"İçtihat Metni"
MAHKEMESİ :Asliye Hukuk Mahkemesi
SAYISI : 2022/436 E., 2023/63 K.
HÜKÜM : Kabul
Taraflar arasında İlk Derece Mahkemesinde görülen ve istinaf incelemesinden geçen tapu iptali ve tescil, olmadığı takdirde bedel davasında verilen karar hakkında yapılan temyiz incelemesi sonucunda Dairece, Bölge Adliye Mahkemesi kararının kaldırılmasına ve İlk Derece Mahkemesi kararının bozulmasına karar verilmiştir.
İlk Derece Mahkemesince bozmaya uyularak yeniden yapılan yargılama sonucunda davanın kabulüne karar verilmiştir.

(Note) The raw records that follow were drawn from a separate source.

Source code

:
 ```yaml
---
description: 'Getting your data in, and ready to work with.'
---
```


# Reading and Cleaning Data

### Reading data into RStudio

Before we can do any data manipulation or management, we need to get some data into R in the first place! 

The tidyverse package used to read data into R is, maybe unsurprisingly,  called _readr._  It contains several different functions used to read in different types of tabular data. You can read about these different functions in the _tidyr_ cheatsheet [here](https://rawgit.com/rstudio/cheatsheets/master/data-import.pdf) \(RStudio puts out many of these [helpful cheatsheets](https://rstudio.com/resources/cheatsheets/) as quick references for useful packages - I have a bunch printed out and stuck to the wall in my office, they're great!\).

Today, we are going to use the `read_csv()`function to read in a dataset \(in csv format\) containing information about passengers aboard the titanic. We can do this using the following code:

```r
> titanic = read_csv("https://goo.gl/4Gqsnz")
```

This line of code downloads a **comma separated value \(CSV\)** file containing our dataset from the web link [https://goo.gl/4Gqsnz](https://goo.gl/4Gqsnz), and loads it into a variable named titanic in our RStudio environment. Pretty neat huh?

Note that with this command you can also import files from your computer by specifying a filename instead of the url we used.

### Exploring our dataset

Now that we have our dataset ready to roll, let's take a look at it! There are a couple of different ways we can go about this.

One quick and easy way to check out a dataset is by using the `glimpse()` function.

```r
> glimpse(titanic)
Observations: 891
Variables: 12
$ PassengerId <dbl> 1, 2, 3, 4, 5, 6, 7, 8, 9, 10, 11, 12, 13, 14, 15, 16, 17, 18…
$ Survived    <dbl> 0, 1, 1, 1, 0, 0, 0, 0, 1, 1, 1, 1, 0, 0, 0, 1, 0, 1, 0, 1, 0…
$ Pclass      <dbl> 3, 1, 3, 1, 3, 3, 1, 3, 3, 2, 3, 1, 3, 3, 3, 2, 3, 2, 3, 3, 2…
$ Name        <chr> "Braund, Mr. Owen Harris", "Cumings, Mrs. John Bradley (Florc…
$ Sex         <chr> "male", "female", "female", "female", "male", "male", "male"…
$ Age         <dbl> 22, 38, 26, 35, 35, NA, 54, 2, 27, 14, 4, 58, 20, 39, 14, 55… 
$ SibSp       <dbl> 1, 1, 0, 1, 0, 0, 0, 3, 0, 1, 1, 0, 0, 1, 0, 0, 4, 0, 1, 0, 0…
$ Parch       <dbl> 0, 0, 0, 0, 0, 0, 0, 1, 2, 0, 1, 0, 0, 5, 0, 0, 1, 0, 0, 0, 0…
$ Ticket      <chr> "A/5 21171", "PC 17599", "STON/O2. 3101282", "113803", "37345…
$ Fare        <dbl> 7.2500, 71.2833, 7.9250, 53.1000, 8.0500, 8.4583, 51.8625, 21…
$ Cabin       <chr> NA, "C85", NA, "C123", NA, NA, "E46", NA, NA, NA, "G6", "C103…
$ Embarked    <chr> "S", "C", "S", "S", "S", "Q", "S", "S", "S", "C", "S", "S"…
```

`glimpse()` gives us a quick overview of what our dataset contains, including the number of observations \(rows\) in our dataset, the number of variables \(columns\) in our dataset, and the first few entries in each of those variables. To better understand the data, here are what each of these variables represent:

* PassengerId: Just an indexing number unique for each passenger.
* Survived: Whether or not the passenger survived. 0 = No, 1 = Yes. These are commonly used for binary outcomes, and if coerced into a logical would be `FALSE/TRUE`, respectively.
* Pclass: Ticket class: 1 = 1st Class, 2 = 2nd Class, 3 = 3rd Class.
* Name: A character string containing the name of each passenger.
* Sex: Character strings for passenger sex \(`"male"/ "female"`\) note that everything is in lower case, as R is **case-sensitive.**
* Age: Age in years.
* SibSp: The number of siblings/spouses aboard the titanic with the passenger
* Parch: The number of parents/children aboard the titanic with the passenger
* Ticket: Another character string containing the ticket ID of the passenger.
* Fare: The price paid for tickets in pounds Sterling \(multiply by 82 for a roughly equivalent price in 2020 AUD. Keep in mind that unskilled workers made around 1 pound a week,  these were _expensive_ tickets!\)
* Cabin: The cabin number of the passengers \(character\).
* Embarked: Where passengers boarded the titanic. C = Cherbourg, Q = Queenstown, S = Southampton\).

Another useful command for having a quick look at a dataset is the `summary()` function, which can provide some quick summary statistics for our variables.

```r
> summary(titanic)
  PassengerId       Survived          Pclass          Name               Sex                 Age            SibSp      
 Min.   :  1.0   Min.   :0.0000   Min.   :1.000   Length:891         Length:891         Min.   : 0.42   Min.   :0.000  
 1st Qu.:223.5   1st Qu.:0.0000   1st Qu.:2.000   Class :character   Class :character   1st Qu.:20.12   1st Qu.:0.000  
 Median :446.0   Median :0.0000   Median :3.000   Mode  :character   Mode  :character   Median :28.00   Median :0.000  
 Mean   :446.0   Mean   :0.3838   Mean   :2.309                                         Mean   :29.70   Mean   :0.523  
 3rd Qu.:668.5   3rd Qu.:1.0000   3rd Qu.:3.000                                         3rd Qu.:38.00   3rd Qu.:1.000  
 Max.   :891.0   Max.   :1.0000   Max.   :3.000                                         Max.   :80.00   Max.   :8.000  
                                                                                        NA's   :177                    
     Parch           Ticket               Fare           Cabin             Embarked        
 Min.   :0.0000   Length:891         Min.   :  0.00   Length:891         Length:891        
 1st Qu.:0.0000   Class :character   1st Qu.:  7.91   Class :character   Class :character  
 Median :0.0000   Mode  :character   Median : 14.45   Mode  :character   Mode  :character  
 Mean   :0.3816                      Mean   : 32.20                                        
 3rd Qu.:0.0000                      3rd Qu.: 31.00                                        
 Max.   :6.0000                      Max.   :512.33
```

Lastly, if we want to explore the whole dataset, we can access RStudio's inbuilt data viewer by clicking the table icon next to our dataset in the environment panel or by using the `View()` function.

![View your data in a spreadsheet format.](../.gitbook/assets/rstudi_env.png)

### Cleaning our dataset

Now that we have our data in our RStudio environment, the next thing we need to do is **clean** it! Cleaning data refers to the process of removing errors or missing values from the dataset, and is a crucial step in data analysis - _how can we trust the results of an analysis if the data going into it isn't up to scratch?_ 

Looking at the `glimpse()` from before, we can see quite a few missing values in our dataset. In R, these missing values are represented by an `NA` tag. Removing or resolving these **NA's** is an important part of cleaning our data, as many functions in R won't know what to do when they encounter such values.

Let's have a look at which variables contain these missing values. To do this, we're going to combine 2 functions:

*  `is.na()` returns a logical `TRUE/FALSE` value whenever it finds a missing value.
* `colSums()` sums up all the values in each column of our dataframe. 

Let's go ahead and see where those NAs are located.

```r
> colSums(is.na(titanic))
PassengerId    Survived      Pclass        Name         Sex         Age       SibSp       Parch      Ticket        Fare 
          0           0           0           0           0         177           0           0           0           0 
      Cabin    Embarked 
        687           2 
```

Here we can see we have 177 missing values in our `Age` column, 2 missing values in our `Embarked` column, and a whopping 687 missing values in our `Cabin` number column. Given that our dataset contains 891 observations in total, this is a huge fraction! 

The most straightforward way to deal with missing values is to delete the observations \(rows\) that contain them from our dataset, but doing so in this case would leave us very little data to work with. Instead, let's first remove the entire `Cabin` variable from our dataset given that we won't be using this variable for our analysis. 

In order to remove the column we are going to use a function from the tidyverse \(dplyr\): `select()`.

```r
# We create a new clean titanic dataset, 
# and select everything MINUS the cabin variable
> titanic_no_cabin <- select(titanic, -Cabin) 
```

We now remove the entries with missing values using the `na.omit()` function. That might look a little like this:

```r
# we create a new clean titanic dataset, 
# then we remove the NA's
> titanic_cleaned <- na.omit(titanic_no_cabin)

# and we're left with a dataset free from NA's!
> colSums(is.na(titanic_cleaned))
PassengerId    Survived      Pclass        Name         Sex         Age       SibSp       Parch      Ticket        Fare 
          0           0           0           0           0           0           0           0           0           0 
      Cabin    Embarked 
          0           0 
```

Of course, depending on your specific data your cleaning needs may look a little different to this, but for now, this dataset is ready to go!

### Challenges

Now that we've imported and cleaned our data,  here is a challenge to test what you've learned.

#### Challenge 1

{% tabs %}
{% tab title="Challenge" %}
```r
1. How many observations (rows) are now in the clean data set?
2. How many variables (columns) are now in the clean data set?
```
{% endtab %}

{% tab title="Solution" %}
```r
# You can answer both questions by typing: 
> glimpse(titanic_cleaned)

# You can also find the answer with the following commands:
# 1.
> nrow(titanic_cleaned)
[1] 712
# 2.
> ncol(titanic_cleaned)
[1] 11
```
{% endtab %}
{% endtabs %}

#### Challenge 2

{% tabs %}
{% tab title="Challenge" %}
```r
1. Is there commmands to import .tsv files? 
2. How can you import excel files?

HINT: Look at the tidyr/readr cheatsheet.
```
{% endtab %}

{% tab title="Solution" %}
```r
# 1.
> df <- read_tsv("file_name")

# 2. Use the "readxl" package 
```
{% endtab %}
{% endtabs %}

İlk Derece Mahkemesi kararı davalılar vekili tarafından temyiz edilmekle; kesinlik, süre, temyiz şartı ve diğer usul eksiklikleri yönünden yapılan ön inceleme sonucunda, temyiz dilekçesinin kabulüne karar verildikten ve Tetkik Hâkimi tarafından hazırlanan rapor dinlendikten sonra dosyadaki belgeler incelenip gereği düşünüldü:
I. DAVA
Davacı; kardeşi olan davalı ...'in 2016 yılında alacağı tarlayı parsellere ayıracağını, bunun için 8-10 kişi gerektiğini belirterek kendisi ve dava dışı kardeşlerinden vekaletname aldığını, davalı ...’in vekaletnameyi kullanarak maliki olduğu 552 ada 6 numaralı parseldeki 8 numaralı bağımsız bölümü eşi olan davalı ...’a temlik ettiğini, 15.03.2019 tarihinde taşınmazın elektriğinin ve doğal gazının kesilmesi sonucu taşınmazın temlik edildiğini öğrendiğini, dava konusu taşınmazda dava dışı kardeşi ...’un oturduğunu, taşınmazın satılması yönünde bir iradesinin bulunmadığını, davalı kardeşine iyilik olsun diye vekaletname verdiğini ancak vekalet görevinin kötüye kullanıldığını ileri sürerek taşınmazın tapu kaydının iptali ile adına tesciline, mümkün olmaması halinde bedelinin yasal faizi ile tahsiline karar verilmesini istemiştir.
II. CEVAP
Davalılar; vekaletnamenin davacının isteği üzerine düzenlendiğini, kardeşleri olan ...'un ... ile evli olduğunu, ...'ın evlilik için bir daire istediğini, Bünyamin ile dava dışı ...'un da taşınmazı kardeşleri olan davacı adına tescil ettirmeye karar verdiklerini, taşınmazda ... ve ...'ın kira vermeden yıllarca oturduğunu, taşınmazın bedelini ise davalı ...'in ödediğini, davalı ...'in emlak işiyle uğraştığını, kardeşleri üzerine taşınmazlar alıp sattığını, dava konusu taşınmazın tüm vergilerinin de Bünyamin tarafından ödendiğini belirterek davanın reddini savunmuşlardır.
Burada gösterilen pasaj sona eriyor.